Important Changes to Powers of Attorney Laws

Connecticut’s New Uniform Power of Attorney Act Effective October 1, 2016

   

A Power of Attorney is an important estate planning tool that allows a person, referred to as the “Principal,” to designate another individual to act as an “Agent” on their behalf for financial and other matters without involving the probate court.  The Principal can still act on their own behalf, and at the same time the Agent can act on the Principal's behalf as well.  Having a well-drafted Power of Attorney can avoid the need to have a Conservator appointed by the Probate Court if someone becomes legally incapacitated. 


A recent Connecticut law, the Uniform Power of Attorney Act (the “Act”), went into effect on October 1, 2016, bringing many needed updates from the previous law.  Powers of Attorney Executed Prior to October 1, 2016 remain valid and in effect under the new Act. However, it may be highly beneficial for you execute an updated Power of Attorney to take advantage of the Act’s new features and expanded authority.

 

  • New Verification Procedures for Banks and other Financial Institutions.  Previously, Agents sometimes experienced difficulty in using a Power of Attorney.  Some financial institutions took the position that a Power of Attorney was “stale” (and therefore not acceptable) if they thought it was too old, measured by their own arbitrary period of time since the Principal executed the document.  The Act provides procedures Agents may use to enforce the bank’s acceptance of a valid Power of Attorney through the Probate Courts.  


  • Accounting and Recordkeeping Requirements for Agents.  The Act clarifies the Agent's accounting and recordkeeping responsibilities. The Agent is required to keep a record of all receipts, disbursements, and transactions.  In addition, the Agent may be required to provide an accounting at the request of family members, Elderly Protective Services, or anyone who demonstrates a “sufficient interest” in the Principal’s well-being.  A Principal has the option to decide to waive some or all of the recordkeeping and accounting requirements of their designated Agent.


  • New Estate Planning Powers in the  standard Statutory Form.  The new statutory form includes several optional estate planning powers that may be given to the Agent.  These expanded estate planning powers may include the authority to change a beneficiary designation on a retirement account, authority to create and fund an inter vivos trust, and authority to make gifts. This flexibility is a broad power that should br granted carefully, but it can be crucial if you need to enter a nursing home and do asset protection planning for Medicaid Title XIX purposes. You may want to review your current Power of Attorney and consider including new powers or expanding any existing estate planning powers that you have already granted.

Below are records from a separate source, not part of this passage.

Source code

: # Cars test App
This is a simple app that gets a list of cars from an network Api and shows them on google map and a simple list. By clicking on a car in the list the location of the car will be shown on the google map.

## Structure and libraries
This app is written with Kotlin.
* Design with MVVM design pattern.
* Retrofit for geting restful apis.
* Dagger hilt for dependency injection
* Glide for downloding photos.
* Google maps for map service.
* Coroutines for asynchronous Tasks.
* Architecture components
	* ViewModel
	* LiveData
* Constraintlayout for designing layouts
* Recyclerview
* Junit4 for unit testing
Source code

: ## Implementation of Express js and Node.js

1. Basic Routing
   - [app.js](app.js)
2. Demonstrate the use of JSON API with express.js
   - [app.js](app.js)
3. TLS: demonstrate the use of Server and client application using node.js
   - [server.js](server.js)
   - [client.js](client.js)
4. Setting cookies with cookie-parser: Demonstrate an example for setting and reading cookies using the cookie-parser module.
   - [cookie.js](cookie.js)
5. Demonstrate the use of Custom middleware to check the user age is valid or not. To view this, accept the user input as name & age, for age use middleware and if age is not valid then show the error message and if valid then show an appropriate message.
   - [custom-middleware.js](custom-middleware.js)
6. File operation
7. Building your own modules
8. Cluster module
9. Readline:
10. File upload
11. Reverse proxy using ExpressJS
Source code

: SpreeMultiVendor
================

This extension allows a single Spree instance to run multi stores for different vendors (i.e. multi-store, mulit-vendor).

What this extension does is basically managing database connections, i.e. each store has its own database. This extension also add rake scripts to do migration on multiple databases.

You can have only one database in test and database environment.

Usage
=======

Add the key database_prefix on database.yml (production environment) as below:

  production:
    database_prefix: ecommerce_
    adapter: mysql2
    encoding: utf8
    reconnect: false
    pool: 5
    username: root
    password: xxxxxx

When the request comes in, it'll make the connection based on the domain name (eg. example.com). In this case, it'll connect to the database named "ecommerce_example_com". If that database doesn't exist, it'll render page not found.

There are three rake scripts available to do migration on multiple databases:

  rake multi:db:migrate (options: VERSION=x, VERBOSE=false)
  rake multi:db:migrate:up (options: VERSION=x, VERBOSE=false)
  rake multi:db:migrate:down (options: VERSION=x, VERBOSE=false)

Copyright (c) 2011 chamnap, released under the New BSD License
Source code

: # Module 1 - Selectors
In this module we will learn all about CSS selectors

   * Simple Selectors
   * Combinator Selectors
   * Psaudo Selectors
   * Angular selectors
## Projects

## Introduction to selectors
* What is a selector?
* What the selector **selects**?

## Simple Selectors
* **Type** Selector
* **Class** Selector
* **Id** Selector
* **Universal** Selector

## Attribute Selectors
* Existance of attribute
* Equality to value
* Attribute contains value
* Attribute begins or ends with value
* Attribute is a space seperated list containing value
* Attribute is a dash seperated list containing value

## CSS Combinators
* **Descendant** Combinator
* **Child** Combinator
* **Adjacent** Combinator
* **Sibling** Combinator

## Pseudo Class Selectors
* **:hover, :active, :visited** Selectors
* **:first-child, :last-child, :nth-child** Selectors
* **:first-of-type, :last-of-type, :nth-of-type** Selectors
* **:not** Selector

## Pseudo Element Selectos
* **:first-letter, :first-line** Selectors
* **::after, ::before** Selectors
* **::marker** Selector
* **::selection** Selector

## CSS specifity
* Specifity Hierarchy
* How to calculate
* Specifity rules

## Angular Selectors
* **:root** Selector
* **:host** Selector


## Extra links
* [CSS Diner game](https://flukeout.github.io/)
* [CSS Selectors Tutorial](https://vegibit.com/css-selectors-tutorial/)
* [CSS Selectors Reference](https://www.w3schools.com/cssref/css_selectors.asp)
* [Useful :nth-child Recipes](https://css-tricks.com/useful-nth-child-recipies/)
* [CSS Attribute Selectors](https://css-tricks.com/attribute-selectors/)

  • Digital Assets.  The Act does not automatically give Agents access to and control over digital assets of the Principal, such as social media and online banking accounts.  However, Connecticut’s Revised Uniform Fiduciary Access to Digital Assets Act, which also went into effect on October 1, 2016, provides that in order to allow Agents to access the Principal’s digital assets, customized provisions must be included in a Power of Attorney document.